Default User Groups and Permissions
Respond provides you with four default user groups such as CFTR Admin, SOC Manager, Soc Analyst, and Read-only. You can also create custom user groups and assign permissions for various features. To view the default user groups and permission, go to Admin > User Group Management.
Every Module/Functionality has the following permissions:
View: User groups with this permission can view the module/functionality. If view permission is not enabled, the whole feature is hidden in the application user interface and won't be visible to the user group.
Create/Update: User groups with this permission can view, create or update the details of a module/functionality.
Modules/Functionalities
Respond includes the following modules/functionalities:
Action Library: Allows users to access the Action Library module in the Admin panel. In this module, users can create and manage action templates that are used to map actions with various phases of incident workflows. For more information, see Manage Action Templates for Incidents.
Actions: Allows users to access the Actions module from the Menu. In this module, users can view, create, and manage actions. For more information, see Actions.
Activity Logs: Allows users to view the activity logs of modules in Admin > Audit Logs > Activity Logs. To view the activity of a module, go to Menu, select a module, and click Activity Logs. For more information, see Manage Activity Logs.
API Request Logs: Allows users to view the activity logs of API request logs of all users in Admin > Audit Logs > API Request Logs. For more information, see View Audit Logs.
Applications: Allows users to access the Applications module from the Menu. In this module, users can view, create, and manage applications. For more information, see Applications.
ATT&CK Navigator: Allows users to access the ATT&CK Navigator from the Menu. In this module, users can view tactics, techniques, and sub-techniques. They can also create custom layers with a tailored list of tactics and techniques based on the organization's requirements. For more information, see ATT&CK Navigator.

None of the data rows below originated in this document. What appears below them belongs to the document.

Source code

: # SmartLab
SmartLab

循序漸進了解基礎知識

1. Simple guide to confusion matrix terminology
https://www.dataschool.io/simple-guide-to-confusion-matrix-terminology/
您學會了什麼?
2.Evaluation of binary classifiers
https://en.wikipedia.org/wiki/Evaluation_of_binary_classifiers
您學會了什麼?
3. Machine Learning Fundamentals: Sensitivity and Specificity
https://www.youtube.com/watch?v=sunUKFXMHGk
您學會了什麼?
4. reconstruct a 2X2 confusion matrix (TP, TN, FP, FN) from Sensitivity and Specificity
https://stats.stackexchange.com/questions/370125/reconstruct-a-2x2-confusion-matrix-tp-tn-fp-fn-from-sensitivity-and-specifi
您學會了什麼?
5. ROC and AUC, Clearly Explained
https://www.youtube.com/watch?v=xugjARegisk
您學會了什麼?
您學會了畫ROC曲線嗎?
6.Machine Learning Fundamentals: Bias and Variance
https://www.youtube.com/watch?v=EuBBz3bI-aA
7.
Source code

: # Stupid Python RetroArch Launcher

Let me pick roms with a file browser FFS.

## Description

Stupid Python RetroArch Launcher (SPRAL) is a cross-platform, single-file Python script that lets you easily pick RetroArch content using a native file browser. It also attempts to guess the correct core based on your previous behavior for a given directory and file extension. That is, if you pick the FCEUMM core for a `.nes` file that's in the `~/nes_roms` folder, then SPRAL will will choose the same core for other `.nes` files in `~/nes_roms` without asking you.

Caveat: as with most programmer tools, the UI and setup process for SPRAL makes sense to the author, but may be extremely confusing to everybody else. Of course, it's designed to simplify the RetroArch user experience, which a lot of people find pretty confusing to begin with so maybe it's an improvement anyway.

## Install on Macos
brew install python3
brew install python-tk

Business Units: Allows users to access Business Units in Admin > Settings. In this module, users can view, create, and manage business units. For more information, see Manage Business Units.
Campaigns: Allows users to access the Campaigns module from the Menu. In this module, users can view, create, and manage campaigns. For more information, see Campaigns.
Configurations: Allows users to access the Configurations module in the Admin panel. In this module, users can view and update the configurations for Incidents, Authentication methods, Actions, Integrations, and more. For more information, see Configure General Settings.
Cost Tracking: Allows users to view the cost tracking details of incidents in Menu > Incidents. Users with this permission can view the total cost incurred by the organization due to the incident. For more information, see Cost Tracking.
Dashboards: Allows users to access the Dashboards module from the Menu. In this module, users can view, create, edit, and manage dashboards. Users can also create custom dashboards and widgets. For more information, see Dashboards.
Note
While filtering dashboards by selecting locations and business units, users can only view and select from the locations or business units assigned to them.
Delete Untriaged Incidents: Allows users to delete incidents that are in the untriaged status in Menu > Incidents. For more information, see Delete Untriaged Incident.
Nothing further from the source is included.